Brindl Backend: From a Monolithic Next.js App to AWS Infrastructure

Brindl started as a very simple necessity project.

At the time, I was working at a pet store, and my wife and I had accumulated a growing collection of reptiles and exotic animals at home. Between feeding schedules, enclosure maintenance, supplements, baths for the furry ones, and recurring care routines, it became difficult to keep everything organized consistently. I wanted something tailored specifically to the way we cared for our animals, so I decided to build it myself.

The first version of Brindl was called Animal Family and was a monolithic Next.js application written entirely in TypeScript. Frontend and backend lived together in the same project, and visually it was very much function over form. I was still early in my programming journey, writing almost everything by hand without AI assistance, and moving relatively slowly while learning concepts as I went. But despite the rough edges, it became one of the most important projects in my growth as a developer because it forced me to learn how to build and maintain a real CRUD application from scratch.

At that stage, Brindl wasn't even a PWA yet. It was simply a proof of concept that solved a real problem for me.

Why I Rebuilt the Backend in Go

As the project grew, I started becoming interested in Go.

I had been reading Learning Go by Jon Bodner and kept hearing developers talk about the language's simplicity, strong standard library, and performance characteristics. Since Brindl was already becoming my long-term passion project, it felt like the perfect opportunity to explore a different backend architecture and push myself into unfamiliar territory.

So instead of continuing to expand the original Next.js backend, I split the project apart and rebuilt the API separately in Go.

This wasn't driven by frustration with Next.js or TypeScript — both were great learning tools for me — but more by curiosity and a desire to understand backend systems at a deeper level. Rebuilding the backend gave me hands-on experience with REST APIs, database design, authentication flows, containerization, and infrastructure decisions that I hadn't fully encountered in smaller projects before.
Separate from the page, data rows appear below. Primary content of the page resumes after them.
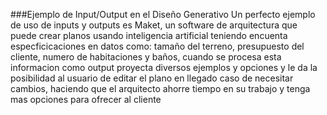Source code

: ###Ejemplo de Input/Output en el Diseño Generativo
Un perfecto ejemplo de uso de inputs y outputs es Maket, un software de arquitectura que puede crear planos usando inteligencia artificial teniendo 
encuenta especficicaciones en datos como: tamaño del terreno, presupuesto del cliente, numero de habitaciones y baños, cuando se procesa esta 
informacion como output proyecta diversos ejemplos y opciones y le da la posibilidad al usuario de editar el plano en llegado caso de necesitar 
cambios, haciendo que el arquitecto ahorre tiempo en su trabajo y tenga mas opciones para ofrecer al cliente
Railway Wasn't the Problem

One thing I wanted to make sure was not implied when writing about this migration was the idea that Railway had become limiting or problematic.

Honestly, Railway was excellent.

It was simple, fast, and developer-friendly, and it remains one of my favorite ways to deploy personal projects quickly. I still think it's an incredible platform, especially for small teams or solo developers trying to move fast.
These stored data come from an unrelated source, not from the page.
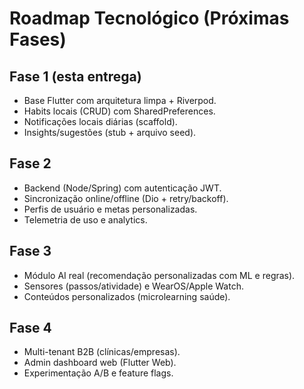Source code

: 
# Roadmap Tecnológico (Próximas Fases)

## Fase 1 (esta entrega)
- Base Flutter com arquitetura limpa + Riverpod.
- Habits locais (CRUD) com SharedPreferences.
- Notificações locais diárias (scaffold).
- Insights/sugestões (stub + arquivo seed).

## Fase 2
- Backend (Node/Spring) com autenticação JWT.
- Sincronização online/offline (Dio + retry/backoff).
- Perfis de usuário e metas personalizadas.
- Telemetria de uso e analytics.

## Fase 3
- Módulo AI real (recomendação personalizadas com ML e regras).
- Sensores (passos/atividade) e WearOS/Apple Watch.
- Conteúdos personalizados (microlearning saúde).

## Fase 4
- Multi-tenant B2B (clínicas/empresas).
- Admin dashboard web (Flutter Web).
- Experimentação A/B e feature flags.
The real reason I moved Brindl to AWS wasn't because Railway failed me — it was because I wanted the experience of building production-style infrastructure myself.

I had taken cloud infrastructure and networking courses where we used AWS in controlled classroom environments, but I had never implemented those concepts deeply in one of my own projects outside of small experiments. Brindl felt like the perfect opportunity because I genuinely care about the project long-term and wanted to understand what exists underneath the abstraction layers that platforms like Railway simplify away.
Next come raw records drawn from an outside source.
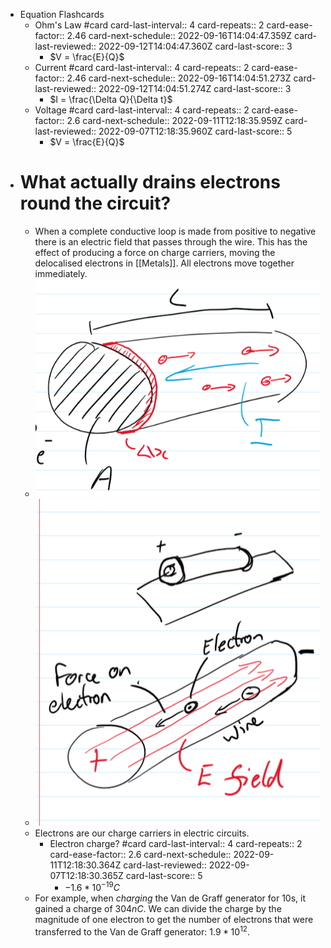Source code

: - Equation Flashcards
	- Ohm's Law #card
	  card-last-interval:: 4
	  card-repeats:: 2
	  card-ease-factor:: 2.46
	  card-next-schedule:: 2022-09-16T14:04:47.359Z
	  card-last-reviewed:: 2022-09-12T14:04:47.360Z
	  card-last-score:: 3
		- $V = \frac{E}{Q}$
	- Current #card
	  card-last-interval:: 4
	  card-repeats:: 2
	  card-ease-factor:: 2.46
	  card-next-schedule:: 2022-09-16T14:04:51.273Z
	  card-last-reviewed:: 2022-09-12T14:04:51.274Z
	  card-last-score:: 3
		- $I = \frac{\Delta Q}{\Delta t}$
	- Voltage #card
	  card-last-interval:: 4
	  card-repeats:: 2
	  card-ease-factor:: 2.6
	  card-next-schedule:: 2022-09-11T12:18:35.959Z
	  card-last-reviewed:: 2022-09-07T12:18:35.960Z
	  card-last-score:: 5
		- $V = \frac{E}{Q}$
- # What actually drains electrons round the circuit?
	- When a complete conductive loop is made from positive to negative there is an electric field that passes through the wire. This has the effect of producing a force on charge carriers, moving the delocalised electrons in [[Metals]]. All electrons move together immediately.
	- ![Electrons relating to A, C and I.png](../assets/Electrons_relating_to_A,_C_and_I_1662393047839_0.png)
	- ![Electrons passing through an electric field.png](../assets/Electrons_passing_through_an_electric_field_1662393058140_0.png)
	- Electrons are our charge carriers in electric circuits.
		- Electron charge? #card
		  card-last-interval:: 4
		  card-repeats:: 2
		  card-ease-factor:: 2.6
		  card-next-schedule:: 2022-09-11T12:18:30.364Z
		  card-last-reviewed:: 2022-09-07T12:18:30.365Z
		  card-last-score:: 5
			- $-1.6*10^{-19}C$
	- For example, when *charging* the Van de Graff generator for 10s, it gained a charge of $304 nC$. We can divide the charge by the magnitude of one electron to get the number of electrons that were transferred to the Van de Graff generator: $1.9*10^{12}$.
Once I started the migration, I realized how much modern hosting platforms handle for developers behind the scenes.

Networking, security groups, container orchestration, load balancing, IAM permissions, TLS certificates, deployment pipelines, private networking — there are an enormous number of moving pieces involved in even a relatively small cloud architecture. Building this stack forced me to think much more from a DevOps and infrastructure perspective instead of only from an application-development perspective.

Containerizing the API

The first step was making the backend portable.

I wrote a multi-stage Dockerfile for the Go API with a dedicated build stage and a minimal runtime image. One of the things I quickly appreciated about Go is how naturally it fits containerized environments. Since Go compiles into a single static binary, the final runtime container can stay extremely lean without needing the compiler or source code included.

The end result was a smaller image, cleaner deployments, and a much better understanding of how containerized applications actually move through deployment pipelines.

The AWS Stack

After containerizing the API, I started building the AWS infrastructure around it.

ECS Fargate

The Go API runs on AWS Fargate through ECS.

Fargate handles the container runtime without requiring me to manage EC2 instances directly. I can define CPU and memory requirements, provide the container image, configure environment variables, and let AWS handle the orchestration layer underneath.

For Brindl's current scale, it felt like a good balance between operational simplicity and infrastructure control.

RDS PostgreSQL

The database layer runs on PostgreSQL through Amazon RDS.

The RDS instance sits inside a private subnet within the VPC, and security groups restrict access so only the ECS service can communicate with it directly. Setting this up manually helped me better understand network isolation, internal traffic flow, and how cloud services securely communicate with one another.

ALB + ACM

An Application Load Balancer sits in front of the ECS service and handles HTTPS termination using certificates provisioned through AWS Certificate Manager.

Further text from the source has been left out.